Lo scorso 12 settembre, a Legnago, avevano scagliato contro l’abitazione della donna alcune molotov. Una delle bottiglie incendiarie era finita dentro l'appartamento, passando da una finestra aperta, ma fortunatamente non si era innescata.
Subito venivano allertati i Carabinieri di Legnago i quali avviavano le prime attività investigative, consistenti nell’ottenere ogni utile elemento informativo che potesse portare all’identificazione degli autori del grave attentato. Grazie all’ottima conoscenza del territorio e all’importante supporto dei sistemi di videosorveglianza ubicati in città e nei paesi limitrofi, i militari dell’Arma acquisivano concreti e rilevanti fonti di prova a carico di tre veronesi di 62, 55 e 52 anni.
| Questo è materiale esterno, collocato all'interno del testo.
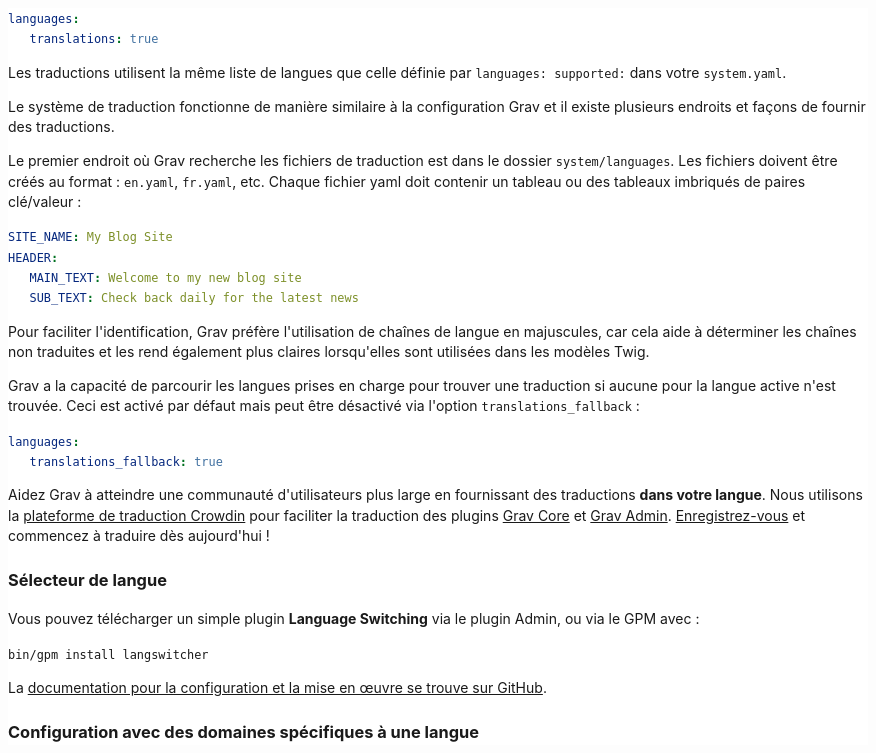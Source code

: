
 ```yaml
languages:
   translations: true
```

Les traductions utilisent la même liste de langues que celle définie par `languages: supported:`  dans votre `system.yaml`.

Le système de traduction fonctionne de manière similaire à la configuration Grav et il existe plusieurs endroits et façons de fournir des traductions.

Le premier endroit où Grav recherche les fichiers de traduction est dans le dossier `system/languages`. Les fichiers doivent être créés au format : `en.yaml`, `fr.yaml`, etc. Chaque fichier yaml doit contenir un tableau ou des tableaux imbriqués de paires clé/valeur :

```yaml
SITE_NAME: My Blog Site
HEADER:
   MAIN_TEXT: Welcome to my new blog site
   SUB_TEXT: Check back daily for the latest news
```

Pour faciliter l'identification, Grav préfère l'utilisation de chaînes de langue en majuscules, car cela aide à déterminer les chaînes non traduites et les rend également plus claires lorsqu'elles sont utilisées dans les modèles Twig.

Grav a la capacité de parcourir les langues prises en charge pour trouver une traduction si aucune pour la langue active n'est trouvée. Ceci est activé par défaut mais peut être désactivé via l'option `translations_fallback` :

```yaml
languages:
   translations_fallback: true
```

<div class="notice tip">
Aidez Grav à atteindre une communauté d'utilisateurs plus large en fournissant des traductions <strong>dans votre langue</strong>. Nous utilisons la <a href="https://crowdin.com/">plateforme de traduction Crowdin</a> pour faciliter la traduction des plugins <a href="https://crowdin.com/project/grav-core">Grav Core</a> et <a href="https://crowdin.com/project/grav-admin[Grav Admin]">Grav Admin</a>. <a href="https://crowdin.com/join">Enregistrez-vous</a> et commencez à traduire dès aujourd'hui !
</div>

<h3 id="Sélecteur de langue">Sélecteur de langue
<a href="#Sélecteur de langue" class="toc-anchor after"></a></h3>

Vous pouvez télécharger un simple plugin **Language Switching** via le plugin Admin, ou via le GPM avec :

    bin/gpm install langswitcher

La [documentation pour la configuration et la mise en œuvre se trouve sur GitHub](https://github.com/getgrav/grav-plugin-langswitcher).

<h3 id="Configuration avec des domaines spécifiques à une langue">Configuration avec des domaines spécifiques à une langue
<a href="#Configuration avec des domaines spécifiques à une langue" class="toc-anchor after"></a></h3>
Due dei tre indagati avrebbero scagliato le molotov contro l’abitazione della vittima per poi dileguarsi. A seguito dell’inquietante atto intimidatorio i militari dell’Arma iniziavano una veloce e intensa ricerca di informazioni, in primis dalla vittima, ancora molto turbata dall’accaduto e, poi, perlustrando tutta l’area d’interesse operativo, scandagliando tutte le possibili vie di arrivo e di fuga degli autori.
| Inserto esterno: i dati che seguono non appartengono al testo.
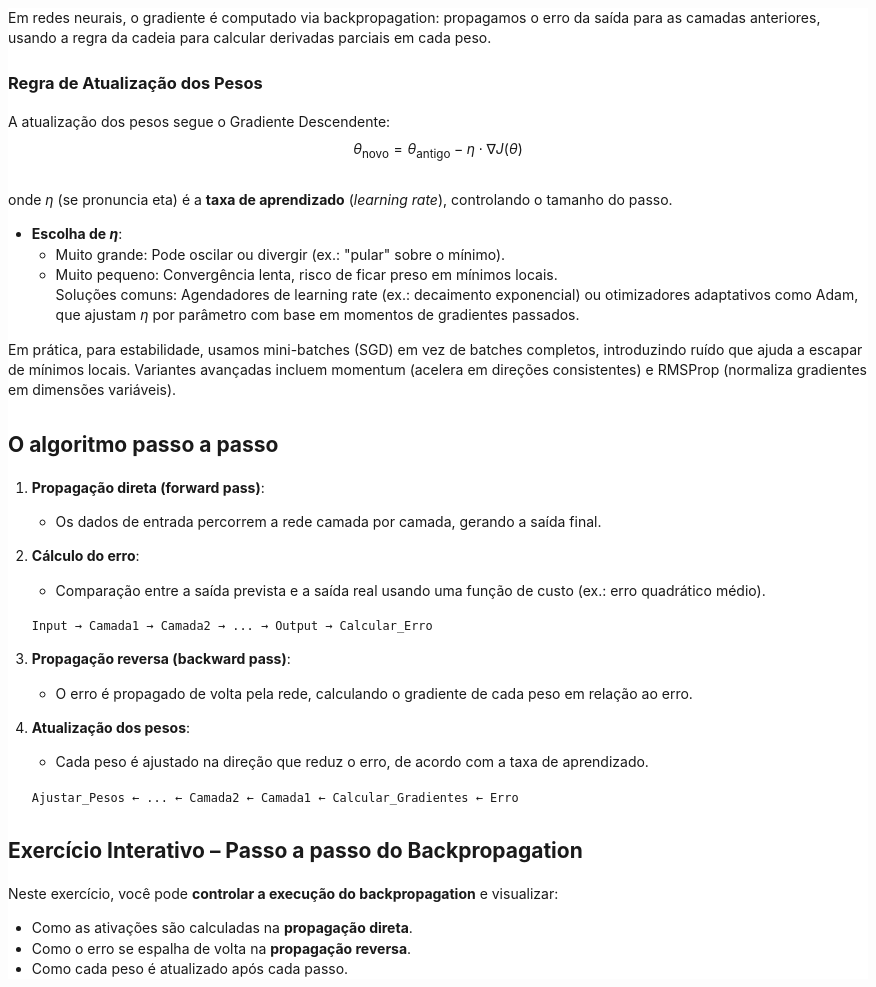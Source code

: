 Em redes neurais, o gradiente é computado via backpropagation: propagamos o erro da saída para as camadas anteriores, usando a regra da cadeia para calcular derivadas parciais em cada peso.

### Regra de Atualização dos Pesos

A atualização dos pesos segue o Gradiente Descendente:  
$$
\theta_{\text{novo}} = \theta_{\text{antigo}} - \eta \cdot \nabla J(\theta)
$$  
onde $\eta$ (se pronuncia eta) é a **taxa de aprendizado** (*learning rate*), controlando o tamanho do passo.

- **Escolha de $\eta$**:  
  - Muito grande: Pode oscilar ou divergir (ex.: "pular" sobre o mínimo).  
  - Muito pequeno: Convergência lenta, risco de ficar preso em mínimos locais.  
  Soluções comuns: Agendadores de learning rate (ex.: decaimento exponencial) ou otimizadores adaptativos como Adam, que ajustam $\eta$ por parâmetro com base em momentos de gradientes passados.

Em prática, para estabilidade, usamos mini-batches (SGD) em vez de batches completos, introduzindo ruído que ajuda a escapar de mínimos locais. Variantes avançadas incluem momentum (acelera em direções consistentes) e RMSProp (normaliza gradientes em dimensões variáveis).

## O algoritmo passo a passo

1. **Propagação direta (forward pass)**:
    
    - Os dados de entrada percorrem a rede camada por camada, gerando a saída final.

2. **Cálculo do erro**:  
    
    - Comparação entre a saída prevista e a saída real usando uma função de custo (ex.: erro quadrático médio).
    
    ```
    Input → Camada1 → Camada2 → ... → Output → Calcular_Erro
    ```
3. **Propagação reversa (backward pass)**:  
    
    - O erro é propagado de volta pela rede, calculando o gradiente de cada peso em relação ao erro.

4. **Atualização dos pesos**:  

    - Cada peso é ajustado na direção que reduz o erro, de acordo com a taxa de aprendizado.

    ```
    Ajustar_Pesos ← ... ← Camada2 ← Camada1 ← Calcular_Gradientes ← Erro
    ```

## Exercício Interativo – Passo a passo do Backpropagation

Neste exercício, você pode **controlar a execução do backpropagation** e visualizar:

- Como as ativações são calculadas na **propagação direta**.
- Como o erro se espalha de volta na **propagação reversa**.
- Como cada peso é atualizado após cada passo.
Ed è proprio grazie al meticoloso lavoro investigativo compiuto dai carabinieri che si giungeva a scoprire che si trattava di un evento alquanto sconcertante: i delitti compiuti erano da ricondurre a precedenti rancori da parte del 55enne veronese, ex datore di lavoro della vittima, che non si era dato per vinto alla perdita della vertenza lavorativa e che per tale ragione avrebbe ingaggiato, sotto compenso di 4mila euro, il 52enne e il 62enne, affinché eseguissero l’atto intimidatorio allo scopo di far desistere l’ex dipendente dalla richiesta del credito.
Così i Carabinieri di Legnago, su ordine della Procura di Verona, dopo l'arresto hanno trasferito i tre veronesi nel carcere di Montorio.